Search This Blog

Saturday 30 May 2015

Chapter 1. Searching Google

1.1 Google's front page is deceptively simple: a search form and a couple of buttons. Yet that basic interface—so alluring in its simplicity—belies the power of the Google engine underneath and the wealth of information at its disposal. And if you use Google's search syntax to its fullest, the Web is your research oyster.

But first you need to understand what the Google index isn't. 

1.2 What Google Isn't

The Internet is not a library. The library metaphor presupposes so many things—a central source for resource information, a paid staff dutifully indexing new material as it comes in, a wellunderstood and rigorously adhered-to ontology—that trying to think of the Internet as a library can be misleading.

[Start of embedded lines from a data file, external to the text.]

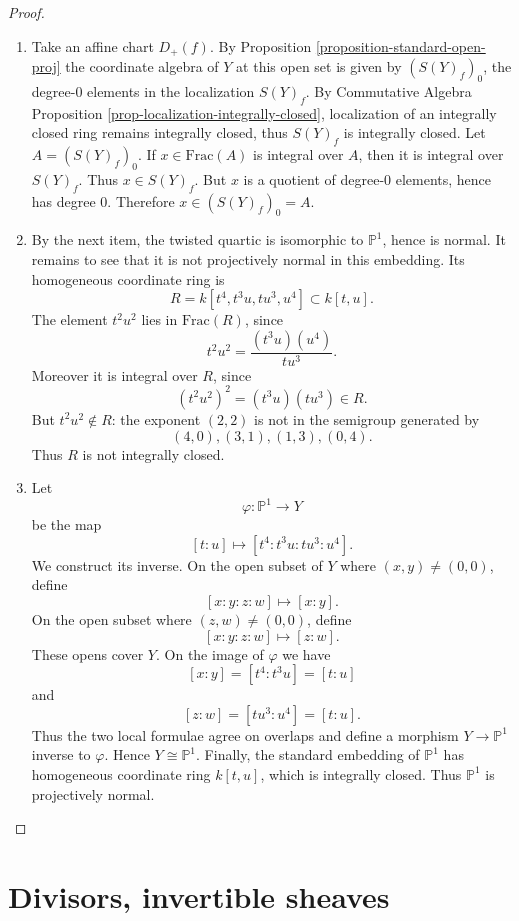 \documentclass{book}
\begin{document}
\begin{proof}
\begin{enumerate}
\item Take an affine chart $D_+(f)$.
By Proposition
\ref{proposition-standard-open-proj}
the coordinate algebra of $Y$
at this open set is given by
$(S(Y)_f)_0$, the degree-0 elements
in the localization $S(Y)_f$.
By Commutative Algebra Proposition
\ref{prop-localization-integrally-closed},
localization of an integrally closed
ring remains integrally closed,
thus $S(Y)_f$ is integrally closed.
Let $A=(S(Y)_f)_0$.
If $x \in \text{Frac}(A)$ is integral
over $A$, then it is integral over
$S(Y)_f$.
Thus $x \in S(Y)_f$.
But $x$ is a quotient of degree-0
elements, hence has degree 0.
Therefore $x \in (S(Y)_f)_0=A$.

\item By the next item, the twisted quartic
is isomorphic to $\mathbb{P}^1$, hence is
normal.
It remains to see that it is not
projectively normal in this embedding.
Its homogeneous coordinate ring is
\[
R=k[t^4,t^3u,tu^3,u^4]\subset k[t,u].
\]
The element $t^2u^2$ lies in
$\text{Frac}(R)$, since
\[
t^2u^2=\frac{(t^3u)(u^4)}{tu^3}.
\]
Moreover it is integral over $R$, since
\[
(t^2u^2)^2=(t^3u)(tu^3)\in R.
\]
But $t^2u^2\notin R$: the exponent
$(2,2)$ is not in the semigroup generated
by
\[
(4,0),(3,1),(1,3),(0,4).
\]
Thus $R$ is not integrally closed.

\item Let
\[
\varphi:\mathbb{P}^1\to Y
\]
be the map
\[
[t:u]\longmapsto [t^4:t^3u:tu^3:u^4].
\]
We construct its inverse.
On the open subset of $Y$ where
$(x,y)\neq (0,0)$, define
\[
[x:y:z:w]\longmapsto [x:y].
\]
On the open subset where
$(z,w)\neq (0,0)$, define
\[
[x:y:z:w]\longmapsto [z:w].
\]
These opens cover $Y$.
On the image of $\varphi$ we have
\[
[x:y]=[t^4:t^3u]=[t:u]
\]
and
\[
[z:w]=[tu^3:u^4]=[t:u].
\]
Thus the two local formulae agree on
overlaps and define a morphism
$Y\to \mathbb{P}^1$ inverse to
$\varphi$.
Hence $Y\cong \mathbb{P}^1$.
Finally, the standard embedding of
$\mathbb{P}^1$ has homogeneous
coordinate ring $k[t,u]$,
which is integrally closed.
Thus $\mathbb{P}^1$ is projectively
normal.
\end{enumerate}
\end{proof}



\section{Divisors, invertible sheaves}
\label{section-divisors-line-bundles}
\end{document}
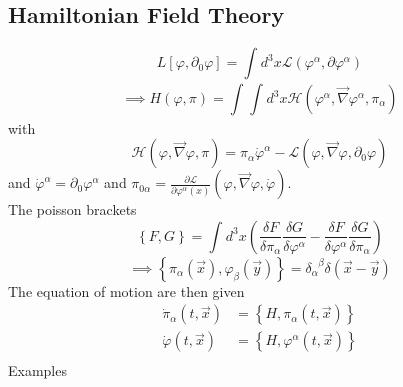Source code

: \documentclass{report}
\begin{document}
\subsection{Hamiltonian Field Theory}
\[
L\left[ \varphi, \partial_0\varphi  \right] = \int_{}^{} d^3x \mathcal{L} \left( \varphi^{\alpha} , \partial\varphi^{\alpha}   \right)   
\] \[
\implies H\left( \varphi, \pi \right) = \int_{}^{} \int_{}^{} d^3x \mathcal{H}\left( \varphi^{\alpha} , \vec{\nabla } \varphi^{\alpha} , \pi_\alpha \right)   
\] with \[
\mathcal{H}\left( \varphi, \vec{\nabla } \varphi, \pi \right) = \pi_\alpha \dot{\varphi} ^{\alpha} - \mathcal{L} \left( \varphi, \vec{\nabla } \varphi, \partial_0 \varphi  \right)  
\] and $\dot{\varphi}^{\alpha} = \partial_0 \varphi^{\alpha}  $ and $\pi_{0\alpha} = \frac{\partial \mathcal{L} }{\partial \varphi^{\alpha} \left( x \right) } \left( \varphi, \vec{\nabla } \varphi, \dot{\varphi} \right) $.\\
The poisson brackets \[
\left\{ F,G \right\} = \int_{}^{} d^3x \left( \frac{\delta F}{\delta \pi_\alpha} \frac{\delta G}{\delta \varphi^{\alpha} } - \frac{\delta F}{\delta \varphi^{\alpha} }  \frac{\delta G}{\delta \pi_\alpha}  \right) 
\] \[
\implies \left\{ \pi_\alpha\left( \vec{x} \right), \varphi_\beta\left( \vec{y} \right)   \right\} = \delta_\alpha^{\text{ }\beta} \delta\left( \vec{x} - \vec{y} \right) 
\] The equation of motion are then given
\begin{align*}
  \dot{\pi}_\alpha\left( t, \vec{x} \right) &= \left\{ H, \pi_\alpha\left( t, \vec{x} \right)  \right\} \\
   \dot{\varphi} \left( t,\vec{x} \right) &= \left\{ H, \varphi^{\alpha} \left( t, \vec{x} \right)  \right\}  \\
\end{align*}
Examples 
\end{document}
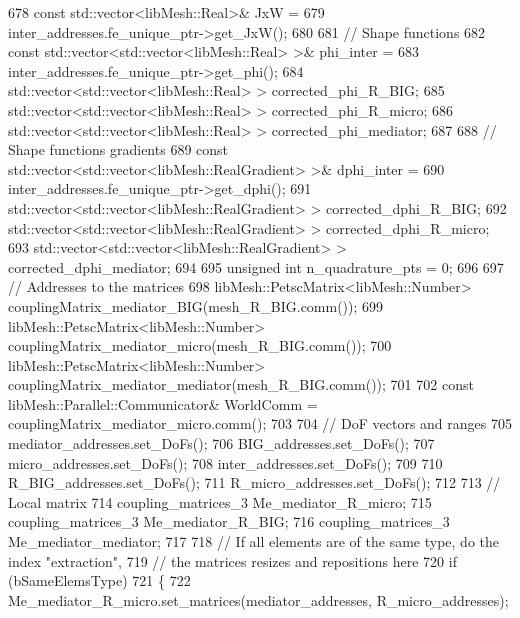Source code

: \begin{DoxyCode}
678         \textcolor{keyword}{const} std::vector<libMesh::Real>& JxW =
679                 inter\_addresses.fe\_unique\_ptr->get\_JxW();
680 
681         \textcolor{comment}{// Shape functions}
682         \textcolor{keyword}{const} std::vector<std::vector<libMesh::Real> >& phi\_inter =
683                 inter\_addresses.fe\_unique\_ptr->get\_phi();
684         std::vector<std::vector<libMesh::Real> > corrected\_phi\_R\_BIG;
685         std::vector<std::vector<libMesh::Real> > corrected\_phi\_R\_micro;
686         std::vector<std::vector<libMesh::Real> > corrected\_phi\_mediator;
687 
688         \textcolor{comment}{// Shape functions gradients}
689         \textcolor{keyword}{const} std::vector<std::vector<libMesh::RealGradient> >& dphi\_inter =
690                 inter\_addresses.fe\_unique\_ptr->get\_dphi();
691         std::vector<std::vector<libMesh::RealGradient> > corrected\_dphi\_R\_BIG;
692         std::vector<std::vector<libMesh::RealGradient> > corrected\_dphi\_R\_micro;
693         std::vector<std::vector<libMesh::RealGradient> > corrected\_dphi\_mediator;
694 
695         \textcolor{keywordtype}{unsigned} \textcolor{keywordtype}{int} n\_quadrature\_pts = 0;
696 
697         \textcolor{comment}{// Addresses to the matrices}
698         libMesh::PetscMatrix<libMesh::Number> couplingMatrix\_mediator\_BIG(mesh\_R\_BIG.comm());
699         libMesh::PetscMatrix<libMesh::Number> couplingMatrix\_mediator\_micro(mesh\_R\_BIG.comm());
700         libMesh::PetscMatrix<libMesh::Number> couplingMatrix\_mediator\_mediator(mesh\_R\_BIG.comm());
701 
702         \textcolor{keyword}{const} libMesh::Parallel::Communicator& WorldComm = couplingMatrix\_mediator\_micro.comm();
703 
704         \textcolor{comment}{// DoF vectors and ranges}
705         mediator\_addresses.set\_DoFs();
706         BIG\_addresses.set\_DoFs();
707         micro\_addresses.set\_DoFs();
708         inter\_addresses.set\_DoFs();
709 
710         R\_BIG\_addresses.set\_DoFs();
711         R\_micro\_addresses.set\_DoFs();
712 
713         \textcolor{comment}{// Local matrix}
714         coupling\_matrices\_3 Me\_mediator\_R\_micro;
715         coupling\_matrices\_3 Me\_mediator\_R\_BIG;
716         coupling\_matrices\_3 Me\_mediator\_mediator;
717 
718         \textcolor{comment}{//    If all elements are of the same type, do the index "extraction",}
719         \textcolor{comment}{// the matrices resizes and repositions here}
720         \textcolor{keywordflow}{if} (bSameElemsType)
721         \{
722             Me\_mediator\_R\_micro.set\_matrices(mediator\_addresses, R\_micro\_addresses);

\end{DoxyCode}
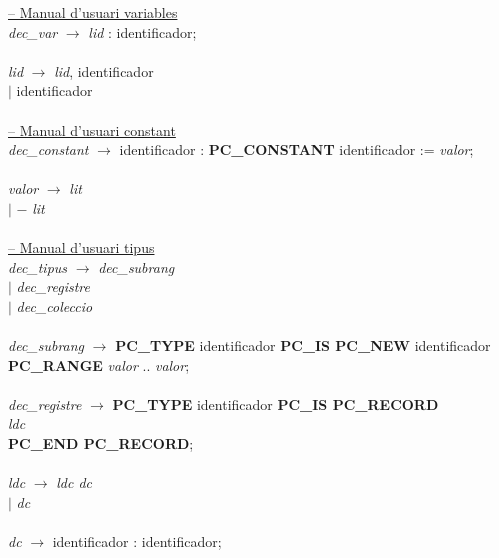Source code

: \begin{tabbing}
        \underline{-- Manual d'usuari variables} \\
        \textit{dec\_var} \> $\rightarrow$ \> \textit{lid} : identificador; \\
        \\
        \textit{lid} \> $\rightarrow$ \> \textit{lid}, identificador \\
        \> $\mid$ \> identificador \\
        \\
        
        \underline{-- Manual d'usuari constant} \\
        \textit{dec\_constant} \> $\rightarrow$ \> identificador : \textbf{PC\_CONSTANT} identificador := \textit{valor};  \\
        \\
        \textit{valor} \> $\rightarrow$ \> \textit{lit} \\
        \> $\mid$ \> $-$ \textit{lit} \\
        \\
        
        \underline{-- Manual d'usuari tipus} \\
        \textit{dec\_tipus} \> $\rightarrow$ \> \textit{dec\_subrang}  \\
        \> $\mid$ \> \textit{dec\_registre} \\
        \> $\mid$ \> \textit{dec\_coleccio} \\
        \\
        \textit{dec\_subrang} \> $\rightarrow$ \> \textbf{PC\_TYPE} identificador \textbf{PC\_IS PC\_NEW} identificador 
			\\\> \textbf{PC\_RANGE} \textit{valor} .. \textit{valor}; \\
        \\
        \textit{dec\_registre} \> $\rightarrow$ \> \textbf{PC\_TYPE} identificador \textbf{PC\_IS PC\_RECORD} \\
        \> \> \> \textit{ldc} \\
        \> \> \textbf{PC\_END PC\_RECORD}; \\
        \\
        \textit{ldc} \> $\rightarrow$ \> \textit{ldc dc} \\
        \> $\mid$ \> \textit{dc} \\
        \\
        \textit{dc} \> $\rightarrow$ \> identificador : identificador; \\
        \\
        

\end{tabbing}
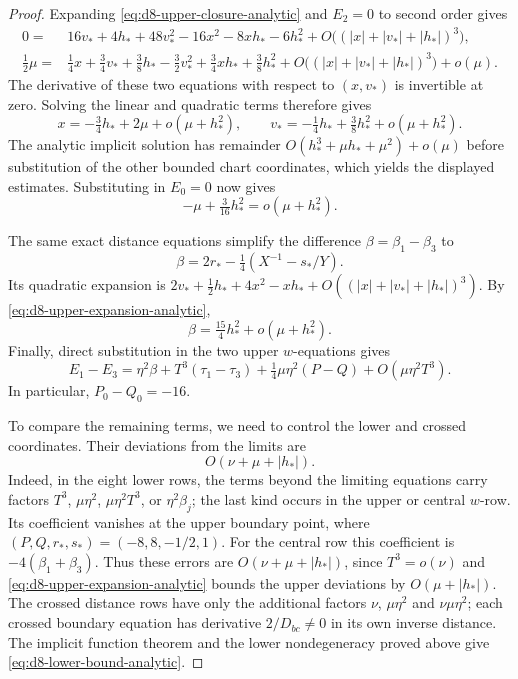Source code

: \documentclass[Threeside,11pt]{article}
\theoremstyle{definition}
\theoremstyle{remark}
\numberwithin{equation}{section}
\theoremstyle{remark}
\begin{document}
{\begin{proof}
Expanding \eqref{eq:d8-upper-closure-analytic} and $E_2=0$ to second order gives
\begin{align*}
0={}&16v_*+4h_*+48v_*^2-16x^2-8xh_*-6h_*^2
 +O\bigl((|x|+|v_*|+|h_*|)^3\bigr),\\
\tfrac12\mu={}&\tfrac14x+\tfrac34v_*+\tfrac38h_*
 -\tfrac32v_*^2+\tfrac34xh_*+\tfrac38h_*^2
 +O\bigl((|x|+|v_*|+|h_*|)^3\bigr)+o(\mu).
\end{align*}
The derivative of these two equations with respect to $(x,v_*)$ is invertible
at zero. Solving the linear and quadratic terms therefore gives
\begin{equation}\label{eq:d8-upper-expansion-analytic}
x=-\tfrac34h_*+2\mu+o(\mu+h_*^2),\qquad
v_*=-\tfrac14h_*+\tfrac38h_*^2+o(\mu+h_*^2).
\end{equation}
The analytic implicit solution has remainder
$O(h_*^3+\mu h_*+\mu^2)+o(\mu)$ before substitution of the other
bounded chart coordinates, which yields the displayed estimates.
Substituting in $E_0=0$ now gives
\begin{equation}\label{eq:d8-row0-analytic}
-\mu+\tfrac3{16}h_*^2=o(\mu+h_*^2).
\end{equation}

The same exact distance equations simplify the difference
$\beta=\beta_1-\beta_3$ to
\[
\beta=2r_*-\tfrac14(X^{-1}-s_*/Y).
\]
Its quadratic expansion is
$2v_*+\tfrac12h_*+4x^2-xh_*+O((|x|+|v_*|+|h_*|)^3)$.
By \eqref{eq:d8-upper-expansion-analytic},
\begin{equation}\label{eq:d8-beta-analytic}
\beta=\tfrac{15}{4}h_*^2+o(\mu+h_*^2).
\end{equation}
Finally, direct substitution in the two upper $w$-equations gives
\begin{equation}\label{eq:d8-w-difference-analytic}
E_1-E_3=\eta^2\beta+T^3(\tau_1-\tau_3)
 +\tfrac14\mu\eta^2(P-Q)+O(\mu\eta^2T^3).
\end{equation}
In particular, $P_0-Q_0=-16$.

To compare the remaining terms, we need to control the lower and crossed
coordinates.  Their deviations from the limits are
\begin{equation}\label{eq:d8-lower-bound-analytic}
O(\nu+\mu+|h_*|).
\end{equation}
Indeed, in the eight lower rows, the terms beyond the limiting equations carry
factors $T^3$, $\mu\eta^2$, $\mu\eta^2T^3$, or $\eta^2\beta_j$;
the last kind occurs in the upper or central $w$-row. Its coefficient
vanishes at the upper boundary point, where $(P,Q,r_*,s_*)=(-8,8,-1/2,1)$.
For the central row this coefficient is $-4(\beta_1+\beta_3)$.
Thus these errors are $O(\nu+\mu+|h_*|)$, since $T^3=o(\nu)$ and
\eqref{eq:d8-upper-expansion-analytic} bounds the upper deviations by
$O(\mu+|h_*|)$. The crossed distance rows have only the additional factors
$\nu$, $\mu\eta^2$ and $\nu\mu\eta^2$; each crossed boundary equation has derivative
$2/D_{bc}\ne0$ in its own inverse distance. The implicit function theorem
and the lower nondegeneracy proved above give
\eqref{eq:d8-lower-bound-analytic}.


\end{proof}}
\end{document}
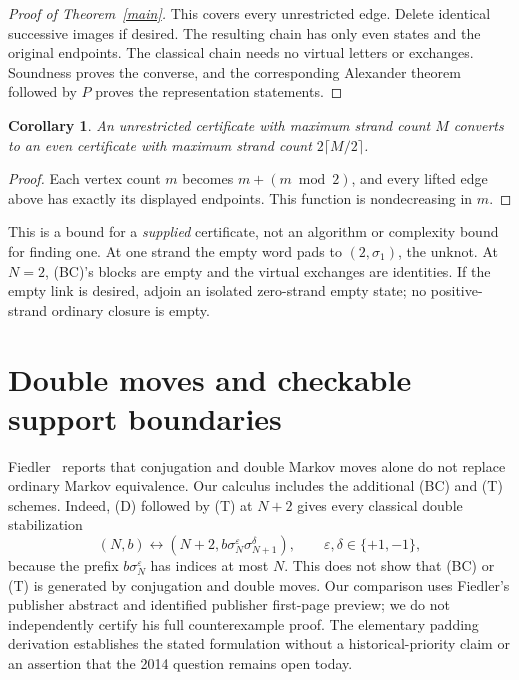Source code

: \documentclass[11pt]{article}
\newtheorem{corollary}[theorem]{Corollary}
\newcommand{\sig}{\sigma}
\newcommand{\arr}{\longleftrightarrow}
\begin{document}
\begin{proof}[Proof of Theorem~\ref{main}]
This covers every unrestricted edge. Delete identical successive images if
desired. The resulting chain has only even states and the original endpoints.
The classical chain needs no virtual letters or exchanges. Soundness proves the
converse, and the corresponding Alexander theorem followed by $P$ proves the
representation statements.
\end{proof}

\begin{corollary}
An unrestricted certificate with maximum strand count $M$ converts to an even
certificate with maximum strand count $2\lceil M/2\rceil$.
\end{corollary}
\begin{proof}
Each vertex count $m$ becomes $m+(m\bmod2)$, and every lifted edge above has
exactly its displayed endpoints. This function is nondecreasing in $m$.
\end{proof}
This is a bound for a \emph{supplied} certificate, not an algorithm or complexity
bound for finding one. At one strand the empty word pads to $(2,\sig_1)$,
the unknot. At $N=2$, (BC)'s blocks are empty and the virtual exchanges are
identities. If the empty link is desired, adjoin an isolated zero-strand empty
state; no positive-strand ordinary closure is empty.

\section{Double moves and checkable support boundaries}
Fiedler~\cite{Fiedler} reports that conjugation and double Markov moves alone
do not replace ordinary Markov equivalence. Our calculus includes the additional
(BC) and (T) schemes. Indeed, (D) followed by (T) at $N+2$ gives every classical
double stabilization
\[
 (N,b)\arr (N+2,b\sig_N^\varepsilon\sig_{N+1}^\delta),
 \qquad \varepsilon,\delta\in\{+1,-1\},
\]
because the prefix $b\sig_N^\varepsilon$ has indices at most $N$.
This does not show that (BC) or (T) is generated by conjugation and double moves.
Our comparison uses Fiedler's publisher abstract and identified publisher
first-page preview; we do not independently certify his full counterexample
proof. The elementary padding derivation establishes the stated formulation
without a historical-priority claim or an assertion that the 2014 question
remains open today.
\end{document}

Let's take a moment to dispel some of these myths right up front.

  • Google's index is a snapshot of all that there is online. No search engine—not even Google—knows everything. There's simply too much and its all flowing too fast to keep up. Then there's the content Google notices but chooses not to index at all: movies, audio, Flash animations, and innumerable specialty data formats.
  • Everything on the Web is credible. It's not. There are things on the Internet that are biased, distorted, or just plain wrong—whether intentional or not. Visit the Urban Legends Reference Pages (http://www.snopes.com/) for a taste of the kinds of urban legends and other misinformation making the rounds of the Internet.
  • Content filtering will protect you from offensive material. While Google's optional content filtering is good, it's certainly not perfect. You may well come across an offending item among your search results.
  • Google's index is a static snapshot of the Web. It simply cannot be so. The index, as with the Web, is always in flux. A perpetual stream of spiders deliver new-found pages, note changes, and inform of pages now gone. And the Google methodology itself changes as its designers and maintainers learn. Don't get into a rut of searching a particular way; to do so is to deprive yourself of the benefit of Google's evolution. 

1.3 What Google Is

The way most people use an Internet search engine is to drop in a couple of keywords and see what turns up. While in certain domains that can yield some decent results, it's becoming less and less effective as the Internet gets larger and larger.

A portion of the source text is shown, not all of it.